I highlighted 'reconciliation' because it appears in brackets which means that what Barghouti said was really something else. I was able to find the letter in Hebrew online here, and what it says is "piyus." Piyus can mean reconciliation, but more often it is a concession that Side A makes to Side B to ameliorate Side B's feeling of being treated unfairly. In this case, the obvious expectation is that Israel is Side A and the 'Palestinians' are Side B.

Then the letter refers to 'international decisions.' That is much more than Security Council Resolutions 242 and 338 (the traditional measures). It would also include non-binding UN resolutions, like General Assembly Resolution 194, on which the 'Palestinians' base their 'right of return' to do demographically what they could not accomplish militarily: bring about the end of the Jewish state. And it would include the 'International Court of Justice' decision calling on Israel to take down the 'security fence,' a decision that has no legal effect as a matter of international law because Israel never accepted the 'court's jurisdiction, but which would expose all Israelis everywhere in the country to terror attacks.

And then there's the 'prisoners' document,' which I discussed at length here and here. Here's some of that discussion:
The State of Israel is never even mentioned. While the first point refers to lands Israel occupied in 1967, it does not claim that these will be the territorial limits of a Palestinian state:

The Palestinian people... seek to establish their independent state with al-Quds al-Shareef as its capital on all territories occupied in 1967 and to secure the right of return for the refugees and to liberate all prisoners and detainees...

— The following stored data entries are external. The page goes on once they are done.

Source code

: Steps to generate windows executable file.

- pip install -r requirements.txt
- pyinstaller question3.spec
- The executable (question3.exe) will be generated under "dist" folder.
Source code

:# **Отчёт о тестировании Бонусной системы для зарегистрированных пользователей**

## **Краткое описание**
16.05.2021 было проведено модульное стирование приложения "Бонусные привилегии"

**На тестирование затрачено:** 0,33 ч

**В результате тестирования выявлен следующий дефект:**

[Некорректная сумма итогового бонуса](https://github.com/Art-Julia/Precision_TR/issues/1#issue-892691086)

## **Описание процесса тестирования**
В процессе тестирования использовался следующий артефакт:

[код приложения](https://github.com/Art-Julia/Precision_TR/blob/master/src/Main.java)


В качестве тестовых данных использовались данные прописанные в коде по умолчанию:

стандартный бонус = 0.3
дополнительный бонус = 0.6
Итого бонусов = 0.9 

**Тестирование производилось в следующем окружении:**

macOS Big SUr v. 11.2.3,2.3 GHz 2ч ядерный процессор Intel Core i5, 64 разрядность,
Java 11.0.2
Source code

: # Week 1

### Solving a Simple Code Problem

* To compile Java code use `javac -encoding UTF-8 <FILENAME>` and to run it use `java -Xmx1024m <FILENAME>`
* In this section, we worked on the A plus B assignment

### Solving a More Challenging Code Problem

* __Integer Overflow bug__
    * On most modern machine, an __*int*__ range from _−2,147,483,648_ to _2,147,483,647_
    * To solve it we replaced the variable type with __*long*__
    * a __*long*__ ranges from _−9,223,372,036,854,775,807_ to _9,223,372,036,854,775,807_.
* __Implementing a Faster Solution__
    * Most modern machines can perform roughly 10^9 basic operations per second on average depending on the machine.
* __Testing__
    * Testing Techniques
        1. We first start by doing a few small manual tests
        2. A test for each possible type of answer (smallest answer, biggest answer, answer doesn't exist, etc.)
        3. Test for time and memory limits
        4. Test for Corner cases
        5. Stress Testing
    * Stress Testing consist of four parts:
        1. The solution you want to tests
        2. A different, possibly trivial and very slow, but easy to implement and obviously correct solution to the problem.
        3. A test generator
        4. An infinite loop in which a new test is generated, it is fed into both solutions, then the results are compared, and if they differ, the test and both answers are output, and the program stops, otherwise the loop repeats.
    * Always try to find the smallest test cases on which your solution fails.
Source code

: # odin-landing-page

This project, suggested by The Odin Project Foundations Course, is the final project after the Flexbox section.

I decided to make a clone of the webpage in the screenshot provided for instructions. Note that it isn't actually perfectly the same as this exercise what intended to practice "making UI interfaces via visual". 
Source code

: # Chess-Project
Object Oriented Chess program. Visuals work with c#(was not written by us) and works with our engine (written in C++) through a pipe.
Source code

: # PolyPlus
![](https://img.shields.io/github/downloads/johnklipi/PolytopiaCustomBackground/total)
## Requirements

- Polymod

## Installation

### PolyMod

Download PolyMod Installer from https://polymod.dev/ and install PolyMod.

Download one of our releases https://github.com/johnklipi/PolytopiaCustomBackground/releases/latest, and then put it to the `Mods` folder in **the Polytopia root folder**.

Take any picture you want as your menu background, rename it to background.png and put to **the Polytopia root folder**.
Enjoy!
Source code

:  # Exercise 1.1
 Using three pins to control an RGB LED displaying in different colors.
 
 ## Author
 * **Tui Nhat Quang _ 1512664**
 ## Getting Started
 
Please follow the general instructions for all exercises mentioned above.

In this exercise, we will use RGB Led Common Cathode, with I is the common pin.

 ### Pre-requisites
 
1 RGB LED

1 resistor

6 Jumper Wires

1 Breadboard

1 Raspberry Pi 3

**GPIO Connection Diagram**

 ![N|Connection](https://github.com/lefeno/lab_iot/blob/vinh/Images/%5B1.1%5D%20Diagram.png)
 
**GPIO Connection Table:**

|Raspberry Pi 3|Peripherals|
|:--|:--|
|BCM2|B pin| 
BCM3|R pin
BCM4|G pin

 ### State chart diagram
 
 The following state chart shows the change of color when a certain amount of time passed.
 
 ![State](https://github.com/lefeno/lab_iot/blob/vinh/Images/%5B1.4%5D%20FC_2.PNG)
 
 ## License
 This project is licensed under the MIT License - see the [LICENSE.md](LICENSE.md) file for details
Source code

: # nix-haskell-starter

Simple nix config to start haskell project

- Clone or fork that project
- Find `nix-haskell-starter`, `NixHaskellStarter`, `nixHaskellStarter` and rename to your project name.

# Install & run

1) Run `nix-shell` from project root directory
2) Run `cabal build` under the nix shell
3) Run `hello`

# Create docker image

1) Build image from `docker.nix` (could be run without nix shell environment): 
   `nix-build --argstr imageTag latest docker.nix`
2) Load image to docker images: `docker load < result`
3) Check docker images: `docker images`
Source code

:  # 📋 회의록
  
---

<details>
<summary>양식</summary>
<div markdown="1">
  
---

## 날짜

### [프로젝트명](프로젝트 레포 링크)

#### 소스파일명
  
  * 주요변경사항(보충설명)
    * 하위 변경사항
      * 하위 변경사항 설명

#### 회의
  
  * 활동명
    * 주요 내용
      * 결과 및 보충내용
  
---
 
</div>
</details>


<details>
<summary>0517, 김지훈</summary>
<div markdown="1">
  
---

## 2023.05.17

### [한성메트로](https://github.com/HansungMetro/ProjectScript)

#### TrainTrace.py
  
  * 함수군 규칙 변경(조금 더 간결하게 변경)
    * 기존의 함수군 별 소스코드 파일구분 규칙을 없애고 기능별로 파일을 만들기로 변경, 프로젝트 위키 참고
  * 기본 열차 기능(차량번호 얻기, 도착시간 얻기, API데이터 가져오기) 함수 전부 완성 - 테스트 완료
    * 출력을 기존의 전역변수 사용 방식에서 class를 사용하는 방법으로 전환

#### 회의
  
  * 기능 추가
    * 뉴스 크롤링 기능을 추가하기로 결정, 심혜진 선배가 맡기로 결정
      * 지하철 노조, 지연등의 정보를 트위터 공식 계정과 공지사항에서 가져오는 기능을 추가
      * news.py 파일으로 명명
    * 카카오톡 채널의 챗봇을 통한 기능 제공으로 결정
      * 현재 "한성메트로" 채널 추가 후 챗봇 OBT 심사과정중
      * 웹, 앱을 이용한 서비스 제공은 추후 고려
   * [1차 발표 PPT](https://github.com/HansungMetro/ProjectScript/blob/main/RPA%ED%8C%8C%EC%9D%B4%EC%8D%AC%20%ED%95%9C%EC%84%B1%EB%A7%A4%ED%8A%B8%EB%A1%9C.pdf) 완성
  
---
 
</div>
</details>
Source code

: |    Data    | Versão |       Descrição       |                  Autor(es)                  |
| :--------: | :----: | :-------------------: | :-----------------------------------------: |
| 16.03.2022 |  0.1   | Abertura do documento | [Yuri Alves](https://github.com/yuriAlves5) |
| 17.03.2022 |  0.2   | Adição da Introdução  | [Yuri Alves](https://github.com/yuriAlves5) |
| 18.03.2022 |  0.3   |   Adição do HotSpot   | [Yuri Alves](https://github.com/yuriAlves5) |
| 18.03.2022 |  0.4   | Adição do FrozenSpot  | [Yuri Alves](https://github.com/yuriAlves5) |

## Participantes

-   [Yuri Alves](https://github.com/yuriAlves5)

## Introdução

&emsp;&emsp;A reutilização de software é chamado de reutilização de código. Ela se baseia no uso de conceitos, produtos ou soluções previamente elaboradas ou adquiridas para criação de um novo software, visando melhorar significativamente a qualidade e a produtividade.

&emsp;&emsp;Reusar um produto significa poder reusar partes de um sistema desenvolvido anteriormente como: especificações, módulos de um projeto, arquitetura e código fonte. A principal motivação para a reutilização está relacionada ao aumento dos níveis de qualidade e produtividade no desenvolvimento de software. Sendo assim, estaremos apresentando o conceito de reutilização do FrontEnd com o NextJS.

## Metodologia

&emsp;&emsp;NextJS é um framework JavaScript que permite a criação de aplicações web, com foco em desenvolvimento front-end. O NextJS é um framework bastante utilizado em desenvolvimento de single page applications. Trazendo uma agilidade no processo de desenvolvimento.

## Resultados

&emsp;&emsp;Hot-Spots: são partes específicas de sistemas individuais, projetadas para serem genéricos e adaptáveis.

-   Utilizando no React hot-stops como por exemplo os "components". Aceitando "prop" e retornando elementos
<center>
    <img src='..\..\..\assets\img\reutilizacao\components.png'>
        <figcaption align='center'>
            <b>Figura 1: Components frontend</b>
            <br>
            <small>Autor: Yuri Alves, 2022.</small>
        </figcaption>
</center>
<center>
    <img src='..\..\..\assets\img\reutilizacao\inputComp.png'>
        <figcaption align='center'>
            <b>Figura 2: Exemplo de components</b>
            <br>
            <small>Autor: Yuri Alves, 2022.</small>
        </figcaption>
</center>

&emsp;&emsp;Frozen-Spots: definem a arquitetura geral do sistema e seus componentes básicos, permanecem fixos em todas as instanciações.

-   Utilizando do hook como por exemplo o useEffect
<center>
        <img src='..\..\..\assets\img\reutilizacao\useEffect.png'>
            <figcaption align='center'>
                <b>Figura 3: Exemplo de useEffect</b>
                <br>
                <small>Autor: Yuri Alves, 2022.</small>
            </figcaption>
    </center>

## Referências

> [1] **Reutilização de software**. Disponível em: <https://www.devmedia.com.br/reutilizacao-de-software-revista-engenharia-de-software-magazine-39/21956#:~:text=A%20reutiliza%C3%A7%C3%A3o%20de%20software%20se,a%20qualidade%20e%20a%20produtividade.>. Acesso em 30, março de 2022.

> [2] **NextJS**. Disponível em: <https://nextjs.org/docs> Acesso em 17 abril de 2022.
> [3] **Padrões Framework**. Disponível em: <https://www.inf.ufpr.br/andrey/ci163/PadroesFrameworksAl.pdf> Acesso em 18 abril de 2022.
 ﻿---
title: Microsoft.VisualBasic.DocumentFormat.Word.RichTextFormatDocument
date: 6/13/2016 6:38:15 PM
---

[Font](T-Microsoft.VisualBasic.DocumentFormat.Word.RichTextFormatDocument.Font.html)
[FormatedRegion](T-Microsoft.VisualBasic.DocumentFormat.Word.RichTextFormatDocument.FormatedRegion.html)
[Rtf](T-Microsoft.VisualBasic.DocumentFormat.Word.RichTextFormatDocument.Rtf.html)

Does this mean that the plan accepts a two-state solution as much of the media claims? According to the Washington Institute for Near East Policy:

There is no explicit statement in the accord that establishing a state within the pre-1967 borders would end Palestinian claims over Israeli territory. In fact, vagueness on two critical points of the document suggest that it can also be viewed as another iteration of the Palestinian Liberation Organization's (PLO) 1974 phased plan that declared a willingness to accept the establishment of a national authority in any part of historic Palestine as a step toward "completing the liberation of all Palestinian territory":

First, the national accord advocates "the right of the refugees to return." By not specifying where the Palestinian refugees would return to... it is just as likely that signers of the accord favor (them) returning to Israel, the equivalent of advocating a one-state solution (which would include all of Israel in an Islamic State).

Second, the national accord does not condemn violence, but actually supports "concentrating resistance in the territories occupied in 1967."

The plan does not limit Palestinian claims, nor does it reject violence, either within pre-1967 Israel or elsewhere. While the media is currently drawing a great deal of attention to this plan based on Hamas' opposition to it, readers should point out to their local media that in reality, the plan breaks little new ground.

Barghouti's 'offer' isn't much of an offer at all.


At 10:35 PM, Blogger NormanF said...

True enough. The post Abbas generation of Palestinian leaders is if anything more extremist and anti-Israel than the one to which Abbas belongs.

I don't see Israel reaching an agreement with the Palestinians - if by that one means true peace - in my lifetime.